JUNE 18–22, 2017
FRANKFURT AM MAIN, GERMANY

Session Details

 
Name: Fault Tolerance for Next Generation High Performance Computing
 
Time: Wednesday, June 21, 2017
01:45 pm - 03:15 pm
 
Room:   Panorama 1
Messe Frankfurt
 
Breaks:03:15 pm - 03:45 pm Coffee Break
 
Chair:   Franck Cappello, ANL
 
Abstract:   Most of the scientific applications running at large scale feature checkpoint/restart codes to tolerate HPC system failures and extend the execution beyond the limit of the time allocation. The evolution of the HPC system characteristics (more faults, new storage hierarchy including non-volatile memory and Burst Buffers, limitation of the file system bandwidth) will impose for most applications to adapt their fault tolerance strategy.
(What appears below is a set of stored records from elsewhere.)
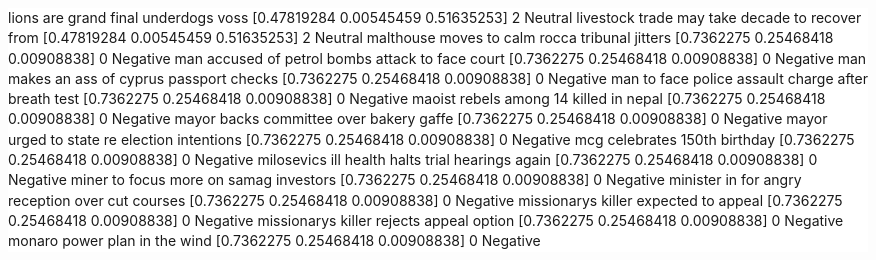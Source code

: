 lions are grand final underdogs voss
[0.47819284 0.00545459 0.51635253]
2
Neutral
livestock trade may take decade to recover from
[0.47819284 0.00545459 0.51635253]
2
Neutral
malthouse moves to calm rocca tribunal jitters
[0.7362275  0.25468418 0.00908838]
0
Negative
man accused of petrol bombs attack to face court
[0.7362275  0.25468418 0.00908838]
0
Negative
man makes an ass of cyprus passport checks
[0.7362275  0.25468418 0.00908838]
0
Negative
man to face police assault charge after breath test
[0.7362275  0.25468418 0.00908838]
0
Negative
maoist rebels among 14 killed in nepal
[0.7362275  0.25468418 0.00908838]
0
Negative
mayor backs committee over bakery gaffe
[0.7362275  0.25468418 0.00908838]
0
Negative
mayor urged to state re election intentions
[0.7362275  0.25468418 0.00908838]
0
Negative
mcg celebrates 150th birthday
[0.7362275  0.25468418 0.00908838]
0
Negative
milosevics ill health halts trial hearings again
[0.7362275  0.25468418 0.00908838]
0
Negative
miner to focus more on samag investors
[0.7362275  0.25468418 0.00908838]
0
Negative
minister in for angry reception over cut courses
[0.7362275  0.25468418 0.00908838]
0
Negative
missionarys killer expected to appeal
[0.7362275  0.25468418 0.00908838]
0
Negative
missionarys killer rejects appeal option
[0.7362275  0.25468418 0.00908838]
0
Negative
monaro power plan in the wind
[0.7362275  0.25468418 0.00908838]
0
Negative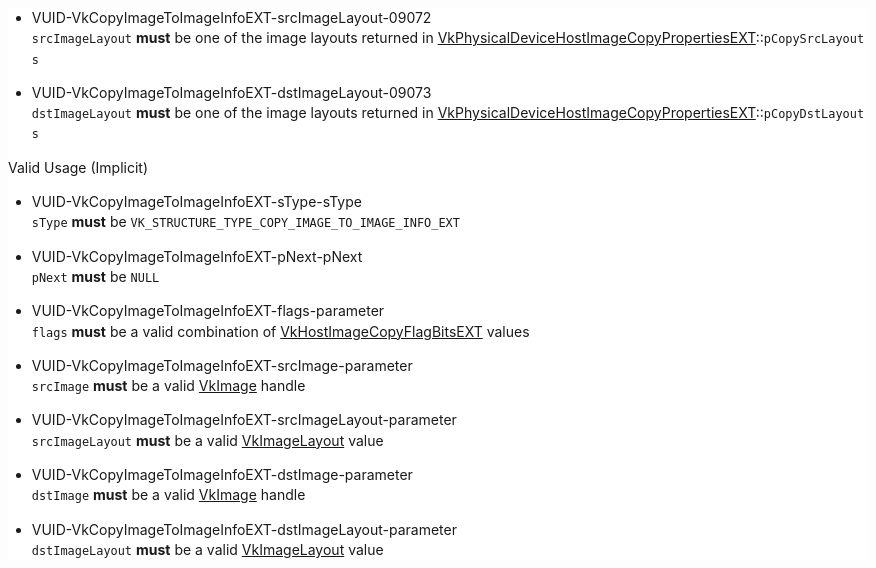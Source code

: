 - <a href="#VUID-VkCopyImageToImageInfoEXT-srcImageLayout-09072"
  id="VUID-VkCopyImageToImageInfoEXT-srcImageLayout-09072"></a>
  VUID-VkCopyImageToImageInfoEXT-srcImageLayout-09072  
  `srcImageLayout` **must** be one of the image layouts returned in
  [VkPhysicalDeviceHostImageCopyPropertiesEXT](https://registry.khronos.org/vulkan/specs/1.3-extensions/man/html/VkPhysicalDeviceHostImageCopyPropertiesEXT.html)::`pCopySrcLayouts`

- <a href="#VUID-VkCopyImageToImageInfoEXT-dstImageLayout-09073"
  id="VUID-VkCopyImageToImageInfoEXT-dstImageLayout-09073"></a>
  VUID-VkCopyImageToImageInfoEXT-dstImageLayout-09073  
  `dstImageLayout` **must** be one of the image layouts returned in
  [VkPhysicalDeviceHostImageCopyPropertiesEXT](https://registry.khronos.org/vulkan/specs/1.3-extensions/man/html/VkPhysicalDeviceHostImageCopyPropertiesEXT.html)::`pCopyDstLayouts`

Valid Usage (Implicit)

- <a href="#VUID-VkCopyImageToImageInfoEXT-sType-sType"
  id="VUID-VkCopyImageToImageInfoEXT-sType-sType"></a>
  VUID-VkCopyImageToImageInfoEXT-sType-sType  
  `sType` **must** be `VK_STRUCTURE_TYPE_COPY_IMAGE_TO_IMAGE_INFO_EXT`

- <a href="#VUID-VkCopyImageToImageInfoEXT-pNext-pNext"
  id="VUID-VkCopyImageToImageInfoEXT-pNext-pNext"></a>
  VUID-VkCopyImageToImageInfoEXT-pNext-pNext  
  `pNext` **must** be `NULL`

- <a href="#VUID-VkCopyImageToImageInfoEXT-flags-parameter"
  id="VUID-VkCopyImageToImageInfoEXT-flags-parameter"></a>
  VUID-VkCopyImageToImageInfoEXT-flags-parameter  
  `flags` **must** be a valid combination of
  [VkHostImageCopyFlagBitsEXT](https://registry.khronos.org/vulkan/specs/1.3-extensions/man/html/VkHostImageCopyFlagBitsEXT.html) values

- <a href="#VUID-VkCopyImageToImageInfoEXT-srcImage-parameter"
  id="VUID-VkCopyImageToImageInfoEXT-srcImage-parameter"></a>
  VUID-VkCopyImageToImageInfoEXT-srcImage-parameter  
  `srcImage` **must** be a valid [VkImage](https://registry.khronos.org/vulkan/specs/1.3-extensions/man/html/VkImage.html) handle

- <a href="#VUID-VkCopyImageToImageInfoEXT-srcImageLayout-parameter"
  id="VUID-VkCopyImageToImageInfoEXT-srcImageLayout-parameter"></a>
  VUID-VkCopyImageToImageInfoEXT-srcImageLayout-parameter  
  `srcImageLayout` **must** be a valid
  [VkImageLayout](https://registry.khronos.org/vulkan/specs/1.3-extensions/man/html/VkImageLayout.html) value

- <a href="#VUID-VkCopyImageToImageInfoEXT-dstImage-parameter"
  id="VUID-VkCopyImageToImageInfoEXT-dstImage-parameter"></a>
  VUID-VkCopyImageToImageInfoEXT-dstImage-parameter  
  `dstImage` **must** be a valid [VkImage](https://registry.khronos.org/vulkan/specs/1.3-extensions/man/html/VkImage.html) handle

- <a href="#VUID-VkCopyImageToImageInfoEXT-dstImageLayout-parameter"
  id="VUID-VkCopyImageToImageInfoEXT-dstImageLayout-parameter"></a>
  VUID-VkCopyImageToImageInfoEXT-dstImageLayout-parameter  
  `dstImageLayout` **must** be a valid
  [VkImageLayout](https://registry.khronos.org/vulkan/specs/1.3-extensions/man/html/VkImageLayout.html) value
The session on Fault Tolerance for HPC will present talks bringing key insights concerning four major points toward adapting applications for future HPC systems: Failure characterization, Application Resiliency and failure injection, New Checkpoint/Restart techniques, and Resilient programming with MPI.  
 
Presentations: Characterizing Faults, Errors & Failures in Extreme-Scale Computing Systems
01:45 pm - 02:05 pm
  Christian Engelmann, ORNL
 
Evaluating Parallel Application Resiliency with the Software Fault Injector, PFSEFI
02:05 pm - 02:25 pm
  Nathan DeBardeleben, Los Alamos National Laboratory
 
Performance Portable Checkpoint/Restart with VeloC & UnifyCR
02:25 pm - 02:45 pm
  Kathryn Mohror, LLNL
 
Support for Resilience in Parallel Applications
02:45 pm - 03:05 pm
  George Bosilca, University of Tennessee
 
Questions & Answers
03:05 pm - 03:15 pm